EXERCISE AIM = Only one stretch of the data should be retyped: the lines from the line containing "## Packages" through the line containing "Ride The Bus". Keep pictures out of it.

Saved data entries:
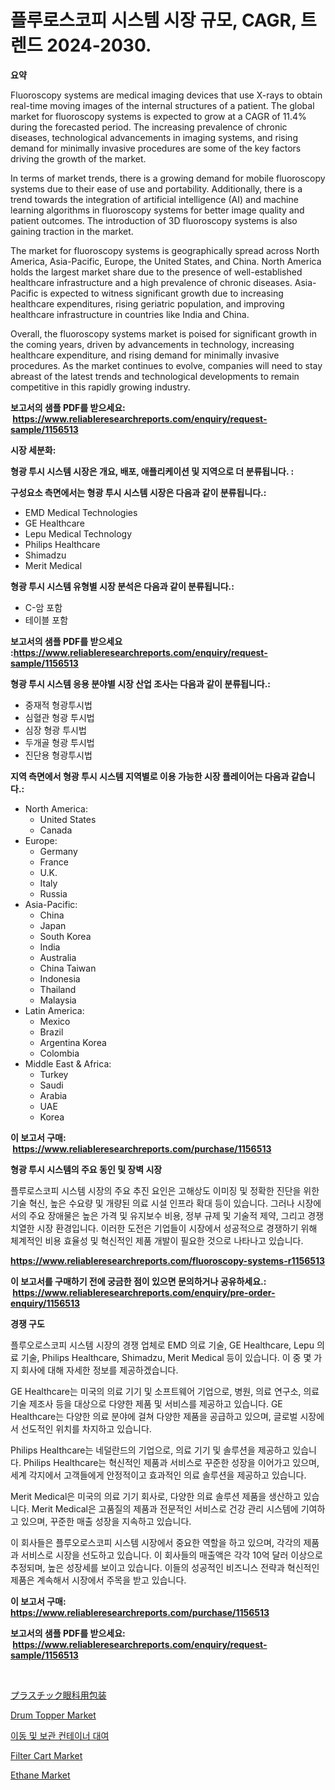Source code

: <p><h1>플루로스코피 시스템 시장 규모, CAGR, 트렌드 2024-2030.</h1></p><p><strong>요약</strong></p>
<p><p>Fluoroscopy systems are medical imaging devices that use X-rays to obtain real-time moving images of the internal structures of a patient. The global market for fluoroscopy systems is expected to grow at a CAGR of 11.4% during the forecasted period. The increasing prevalence of chronic diseases, technological advancements in imaging systems, and rising demand for minimally invasive procedures are some of the key factors driving the growth of the market.</p><p>In terms of market trends, there is a growing demand for mobile fluoroscopy systems due to their ease of use and portability. Additionally, there is a trend towards the integration of artificial intelligence (AI) and machine learning algorithms in fluoroscopy systems for better image quality and patient outcomes. The introduction of 3D fluoroscopy systems is also gaining traction in the market.</p><p>The market for fluoroscopy systems is geographically spread across North America, Asia-Pacific, Europe, the United States, and China. North America holds the largest market share due to the presence of well-established healthcare infrastructure and a high prevalence of chronic diseases. Asia-Pacific is expected to witness significant growth due to increasing healthcare expenditures, rising geriatric population, and improving healthcare infrastructure in countries like India and China.</p><p>Overall, the fluoroscopy systems market is poised for significant growth in the coming years, driven by advancements in technology, increasing healthcare expenditure, and rising demand for minimally invasive procedures. As the market continues to evolve, companies will need to stay abreast of the latest trends and technological developments to remain competitive in this rapidly growing industry.</p></p>
<p><strong>보고서의 샘플 PDF를 받으세요: &nbsp;<a href="https://www.reliableresearchreports.com/enquiry/request-sample/1156513">https://www.reliableresearchreports.com/enquiry/request-sample/1156513</a></strong></p>
<p><strong>시장 세분화:</strong></p>
<p><strong> 형광 투시 시스템 시장은 개요, 배포, 애플리케이션 및 지역으로 더 분류됩니다. :</strong></p>
<p><strong>구성요소 측면에서는 형광 투시 시스템 시장은 다음과 같이 분류됩니다.:</strong></p>
<p><ul><li>EMD Medical Technologies</li><li>GE Healthcare</li><li>Lepu Medical Technology</li><li>Philips Healthcare</li><li>Shimadzu</li><li>Merit Medical</li></ul></p>
<p><strong> 형광 투시 시스템 유형별 시장 분석은 다음과 같이 분류됩니다.:</strong></p>
<p><ul><li>C-암 포함</li><li>테이블 포함</li></ul></p>
<p><strong>보고서의 샘플 PDF를 받으세요 :<a href="https://www.reliableresearchreports.com/enquiry/request-sample/1156513">https://www.reliableresearchreports.com/enquiry/request-sample/1156513</a></strong></p>
<p><strong> 형광 투시 시스템 응용 분야별 시장 산업 조사는 다음과 같이 분류됩니다.:</strong></p>
<p><ul><li>중재적 형광투시법</li><li>심혈관 형광 투시법</li><li>심장 형광 투시법</li><li>두개골 형광 투시법</li><li>진단용 형광투시법</li></ul></p>
<p><strong>지역 측면에서 형광 투시 시스템 지역별로 이용 가능한 시장 플레이어는 다음과 같습니다.:</strong></p>
<p><ul>
    <li>
        North America:
        <ul>
            <li>United States</li>
            <li>Canada</li>
        </ul>
    </li>
    <li>
        Europe:
        <ul>
            <li>Germany</li>
            <li>France</li>
            <li>U.K.</li>
            <li>Italy</li>
            <li>Russia</li>
        </ul>
    </li>
    <li>
        Asia-Pacific:
        <ul>
            <li>China</li>
            <li>Japan</li>
            <li>South Korea</li>
            <li>India</li>
            <li>Australia</li>
            <li>China Taiwan</li>
            <li>Indonesia</li>
            <li>Thailand</li>
            <li>Malaysia</li>
        </ul>
    </li>
    <li>
        Latin America:
        <ul>
            <li>Mexico</li>
            <li>Brazil</li>
            <li>Argentina Korea</li>
            <li>Colombia</li>
        </ul>
    </li>
    <li>
        Middle East & Africa:
        <ul>
            <li>Turkey</li>
            <li>Saudi</li>
            <li>Arabia</li>
            <li>UAE</li>
            <li>Korea</li>
        </ul>
    </li>
    </ul></p>
<p><strong>이 보고서 구매: &nbsp;<a href="https://www.reliableresearchreports.com/purchase/1156513">https://www.reliableresearchreports.com/purchase/1156513</a></strong></p>
<p><strong>형광 투시 시스템의 주요 동인 및 장벽 시장</strong></p>
<p><p>플루로스코피 시스템 시장의 주요 추진 요인은 고해상도 이미징 및 정확한 진단을 위한 기술 혁신, 높은 수요량 및 개량된 의료 시설 인프라 확대 등이 있습니다. 그러나 시장에서의 주요 장애물은 높은 가격 및 유지보수 비용, 정부 규제 및 기술적 제약, 그리고 경쟁 치열한 시장 환경입니다. 이러한 도전은 기업들이 시장에서 성공적으로 경쟁하기 위해 체계적인 비용 효율성 및 혁신적인 제품 개발이 필요한 것으로 나타나고 있습니다.</p></p>
<p><strong><a href="https://www.reliableresearchreports.com/fluoroscopy-systems-r1156513">https://www.reliableresearchreports.com/fluoroscopy-systems-r1156513</a></strong></p>
<p><strong>이 보고서를 구매하기 전에 궁금한 점이 있으면 문의하거나 공유하세요.: &nbsp;<a href="https://www.reliableresearchreports.com/enquiry/pre-order-enquiry/1156513">https://www.reliableresearchreports.com/enquiry/pre-order-enquiry/1156513</a></strong></p>
<p><strong>경쟁 구도</strong></p>
<p><p>플루오로스코피 시스템 시장의 경쟁 업체로 EMD 의료 기술, GE Healthcare, Lepu 의료 기술, Philips Healthcare, Shimadzu, Merit Medical 등이 있습니다. 이 중 몇 가지 회사에 대해 자세한 정보를 제공하겠습니다.</p><p>GE Healthcare는 미국의 의료 기기 및 소프트웨어 기업으로, 병원, 의료 연구소, 의료 기술 제조사 등을 대상으로 다양한 제품 및 서비스를 제공하고 있습니다. GE Healthcare는 다양한 의료 분야에 걸쳐 다양한 제품을 공급하고 있으며, 글로벌 시장에서 선도적인 위치를 차지하고 있습니다.</p><p>Philips Healthcare는 네덜란드의 기업으로, 의료 기기 및 솔루션을 제공하고 있습니다. Philips Healthcare는 혁신적인 제품과 서비스로 꾸준한 성장을 이어가고 있으며, 세계 각지에서 고객들에게 안정적이고 효과적인 의료 솔루션을 제공하고 있습니다.</p><p>Merit Medical은 미국의 의료 기기 회사로, 다양한 의료 솔루션 제품을 생산하고 있습니다. Merit Medical은 고품질의 제품과 전문적인 서비스로 건강 관리 시스템에 기여하고 있으며, 꾸준한 매출 성장을 지속하고 있습니다.</p><p>이 회사들은 플루오로스코피 시스템 시장에서 중요한 역할을 하고 있으며, 각각의 제품과 서비스로 시장을 선도하고 있습니다. 이 회사들의 매출액은 각각 10억 달러 이상으로 추정되며, 높은 성장세를 보이고 있습니다. 이들의 성공적인 비즈니스 전략과 혁신적인 제품은 계속해서 시장에서 주목을 받고 있습니다.</p></p>
<p><strong>이 보고서 구매: &nbsp; <a href="https://www.reliableresearchreports.com/purchase/1156513">https://www.reliableresearchreports.com/purchase/1156513</a></strong></p>
<p><strong>보고서의 샘플 PDF를 받으세요: &nbsp;<a href="https://www.reliableresearchreports.com/enquiry/request-sample/1156513">https://www.reliableresearchreports.com/enquiry/request-sample/1156513</a></strong><strong></strong></p>
<p>&nbsp;</p>
<p><p><a href="https://github.com/joaejkdzgyljvo6/Market-Research-Report-List-1/blob/main/985687330769.md">プラスチック眼科用包装</a></p><p><a href="https://github.com/bmorecock/Market-Research-Report-List-2/blob/main/drum-topper-market.md">Drum Topper Market</a></p><p><a href="https://github.com/Skyleitney456456/Market-Research-Report-List-1/blob/main/610370228155.md">이동 및 보관 컨테이너 대여</a></p><p><a href="https://github.com/Krish2023na/Market-Research-Report-List-4/blob/main/filter-cart-market.md">Filter Cart Market</a></p><p><a href="https://www.linkedin.com/pulse/ethane-market-furnish-information-size-share-dynamics-projections-i43df?trackingId=ZhojLtN%2Fvlj9tBrs68K5oQ%3D%3D">Ethane Market</a></p></p>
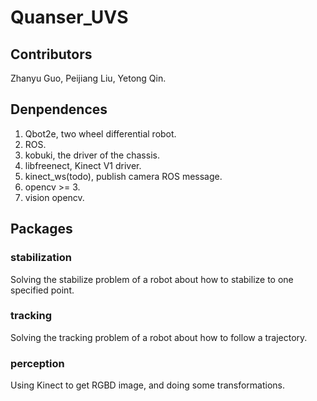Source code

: # Quanser_UVS

## Contributors

Zhanyu Guo, Peijiang Liu, Yetong Qin.

## Denpendences

1. Qbot2e, two wheel differential robot.
2. ROS.
3. kobuki, the driver of the chassis.
4. libfreenect, Kinect V1 driver.
5. kinect_ws(todo), publish camera ROS message.
6. opencv >= 3.
7. vision opencv.

## Packages

### stabilization

Solving the stabilize problem of a robot about how to stabilize to one specified point.

### tracking

Solving the tracking problem of a robot about how to follow a trajectory.

### perception

Using Kinect to get RGBD image, and doing some transformations.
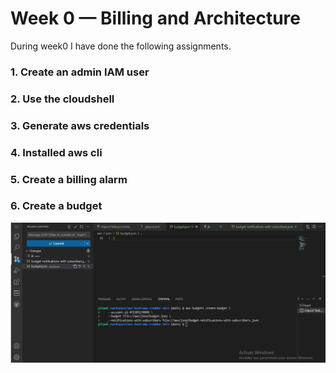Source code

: # Week 0 — Billing and Architecture

During week0 I have done the following assignments.

### 1. Create an admin IAM user

### 2. Use the cloudshell

### 3. Generate aws credentials

### 4. Installed aws cli

### 5. Create a billing alarm

### 6. Create a budget
![_docs/assets/aws-budget.png](https://github.com/kamdem-arielle/aws-bootcamp-cruddur-2023/blob/a5f02f35232a28cc7dbfb5352543aede7791c5e8/_docs/assets/aws-budget.png)
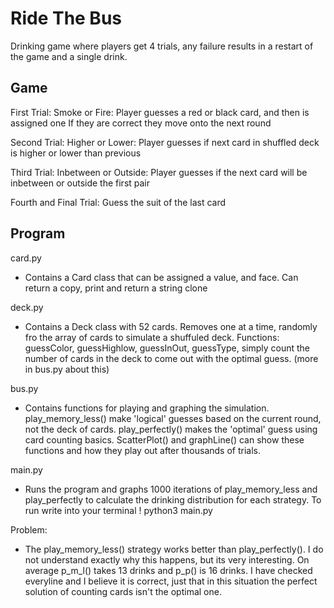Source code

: # Ride The Bus

Drinking game where players get 4 trials, any failure results in a restart of the game and a single drink.

## Game
First Trial:
Smoke or Fire:
Player guesses a red or black card, and then is assigned one
If they are correct they move onto the next round

Second Trial:
Higher or Lower:
Player guesses if next card in shuffled deck is higher or lower than previous

Third Trial:
Inbetween or Outside:
Player guesses if the next card will be inbetween or outside the first pair

Fourth and Final Trial:
Guess the suit of the last card

## Program
card.py
- Contains a Card class that can be assigned a value, and face. Can return a copy, print and return a string clone

deck.py
- Contains a Deck class with 52 cards. Removes one at a time, randomly fro the array of cards to simulate a shuffuled deck. Functions: guessColor, guessHighlow, guessInOut, guessType, simply count the number of cards in the deck to come out with the optimal guess. (more in bus.py about this)

bus.py
- Contains functions for playing and graphing the simulation. play_memory_less() make 'logical' guesses based on the current round, not the deck of cards. play_perfectly() makes the 'optimal' guess using card counting basics. ScatterPlot() and graphLine() can show these functions and how they play out after thousands of trials.

main.py
- Runs the program and graphs 1000 iterations of play_memory_less and play_perfectly to calculate the drinking distribution for each strategy. To run write into your terminal ! python3 main.py


Problem:
- The play_memory_less() strategy works better than play_perfectly(). I do not understand exactly why this happens, but its very interesting. On average p_m_l() takes 13 drinks and p_p() is 16 drinks. I have checked everyline and I believe it is correct, just that in this situation the perfect solution of counting cards isn't the optimal one.
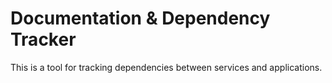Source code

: # Documentation & Dependency Tracker

This is a tool for tracking dependencies between services and applications.
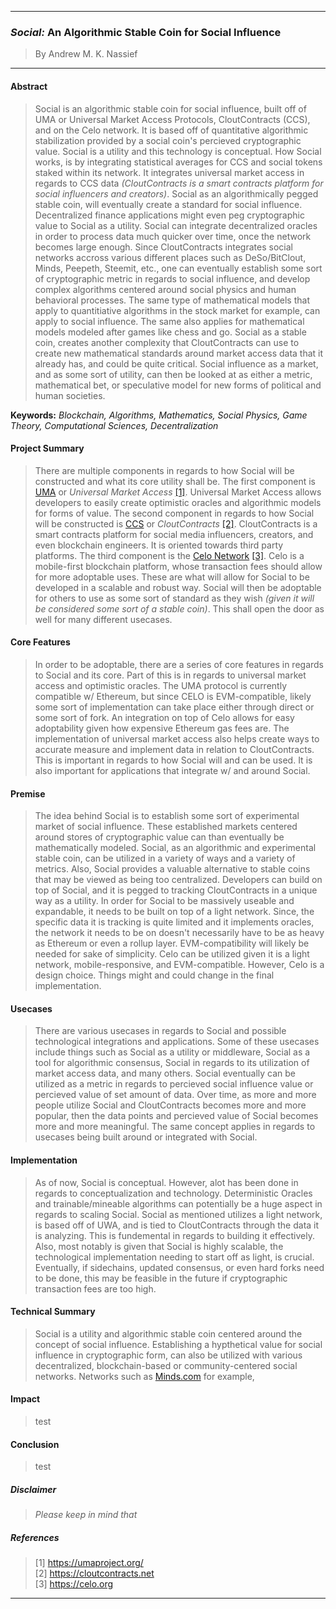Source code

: ___
### *Social:* An Algorithmic Stable Coin for Social Influence
> By Andrew M. K. Nassief
___

#### Abstract
> Social is an algorithmic stable coin for social influence, built off of UMA or Universal Market Access Protocols, CloutContracts (CCS), and on the Celo network. It is based off of quantitative algorithmic stabilization provided by a social coin's percieved cryptographic value. Social is a utility and this technology is conceptual. How Social works, is by integrating statistical averages for CCS and social tokens staked within its network. It integrates universal market access in regards to CCS data *(CloutContracts is a smart contracts platform for social influencers and creators)*. Social as an algorithmically pegged stable coin, will eventually create a standard for social influence. Decentralized finance applications might even peg cryptographic value to Social as a utility. Social can integrate decentralized oracles in order to process data much quicker over time, once the network becomes large enough. Since CloutContracts integrates social networks accross various different places such as DeSo/BitClout, Minds, Peepeth, Steemit, etc., one can eventually establish some sort of cryptographic metric in regards to social influence, and develop complex algorithms centered around social physics and human behavioral processes. The same type of mathematical models that apply to quantitiative algorithms in the stock market for example, can apply to social influence. The same also applies for mathematical models modeled after games like chess and go. Social as a stable coin, creates another complexity that CloutContracts can use to create new mathematical standards around market access data that it already has, and could be quite critical. Social influence as a market, and as some sort of utility, can then be looked at as either a metric, mathematical bet, or speculative model for new forms of political and human societies.

**Keywords:** *Blockchain, Algorithms, Mathematics, Social Physics, Game Theory, Computational Sciences, Decentralization*

#### Project Summary
> There are multiple components in regards to how Social will be constructed and what its core utility shall be. The first component is [UMA](https://umaproject.org/) or *Universal Market Access* [[1]](https://umaproject.org/). Universal Market Access allows developers to easily create optimistic oracles and algorithmic models for forms of value. The second component in regards to how Social will be constructed is [CCS](https://cloutcontracts.net) or *CloutContracts* [[2]](https://cloutcontracts.net). CloutContracts is a smart contracts platform for social media influencers, creators, and even blockchain engineers. It is oriented towards third party platforms. The third component is the [Celo Network](https://celo.org/) [[3]](https://celo.org/). Celo is a mobile-first blockchain platform, whose transaction fees should allow for more adoptable uses. These are what will allow for Social to be developed in a scalable and robust way. Social will then be adoptable for others to use as some sort of standard as they wish *(given it will be considered some sort of a stable coin)*. This shall open the door as well for many different usecases.

#### Core Features
> In order to be adoptable, there are a series of core features in regards to Social and its core. Part of this is in regards to universal market access and optimistic oracles. The UMA protocol is currently compatible w/ Ethereum, but since CELO is EVM-compatible, likely some sort of implementation can take place either through direct or some sort of fork. An integration on top of Celo allows for easy adoptability given how expensive Ethereum gas fees are. The implementation of universal market access also helps create ways to accurate measure and implement data in relation to CloutContracts. This is important in regards to how Social will and can be used. It is also important for applications that integrate w/ and around Social.

#### Premise
> The idea behind Social is to establish some sort of experimental market of social influence. These established markets centered around stores of cryptographic value can than eventually be mathematically modeled. Social, as an algorithmic and experimental stable coin, can be utilized in a variety of ways and a variety of metrics. Also, Social provides a valuable alternative to stable coins that may be viewed as being too centralized. Developers can build on top of Social, and it is pegged to tracking CloutContracts in a unique way as a utility. In order for Social to be massively useable and expandable, it needs to be built on top of a light network. Since, the specific data it is tracking is quite limited and it implements oracles, the network it needs to be on doesn't necessarily have to be as heavy as Ethereum or even a rollup layer. EVM-compatibility will likely be needed for sake of simplicity. Celo can be utilized given it is a light network, mobile-responsive, and EVM-compatible. However, Celo is a design choice. Things might and could change in the final implementation.

#### Usecases
> There are various usecases in regards to Social and possible technological integrations and applications. Some of these usecases include things such as Social as a utility or middleware, Social as a tool for algorithmic consensus, Social in regards to its utilization of market access data, and many others. Social eventually can be utilized as a metric in regards to percieved social influence value or percieved value of set amount of data. Over time, as more and more people utilize Social and CloutContracts becomes more and more popular, then the data points and percieved value of Social becomes more and more meaningful. The same concept applies in regards to usecases being built around or integrated with Social.

#### Implementation
> As of now, Social is conceptual. However, alot has been done in regards to conceptualization and technology. Deterministic Oracles and trainable/mineable algorithms can potentially be a huge aspect in regards to scaling Social. Social as mentioned utilizes a light network, is based off of UWA, and is tied to CloutContracts through the data it is analyzing. This is fundemental in regards to building it effectively. Also, most notably is given that Social is highly scalable, the technological implementation needing to start off as light, is crucial. Eventually, if sidechains, updated consensus, or even hard forks need to be done, this may be feasible in the future if cryptographic transaction fees are too high.

#### Technical Summary
> Social is a utility and algorithmic stable coin centered around the concept of social influence. Establishing a hypthetical value for social influence in cryptographic form, can also be utilized with various decentralized, blockchain-based or community-centered social networks. Networks such as [Minds.com](https://minds.com) for example, 

#### Impact
> test

#### Conclusion
> test

##### Disclaimer
> *Please keep in mind that*

##### References
> [1] https://umaproject.org/ \
> [2] https://cloutcontracts.net \
> [3] https://celo.org

___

RESPONSE BOX =
## Packages

### stabilization

Solving the stabilize problem of a robot about how to stabilize to one specified point.

### tracking

Solving the tracking problem of a robot about how to follow a trajectory.

### perception

Using Kinect to get RGBD image, and doing some transformations.
Source code

: # Week 0 — Billing and Architecture

During week0 I have done the following assignments.

### 1. Create an admin IAM user

### 2. Use the cloudshell

### 3. Generate aws credentials

### 4. Installed aws cli

### 5. Create a billing alarm

### 6. Create a budget
![_docs/assets/aws-budget.png](https://github.com/kamdem-arielle/aws-bootcamp-cruddur-2023/blob/a5f02f35232a28cc7dbfb5352543aede7791c5e8/_docs/assets/aws-budget.png)
Source code

: # Ride The Bus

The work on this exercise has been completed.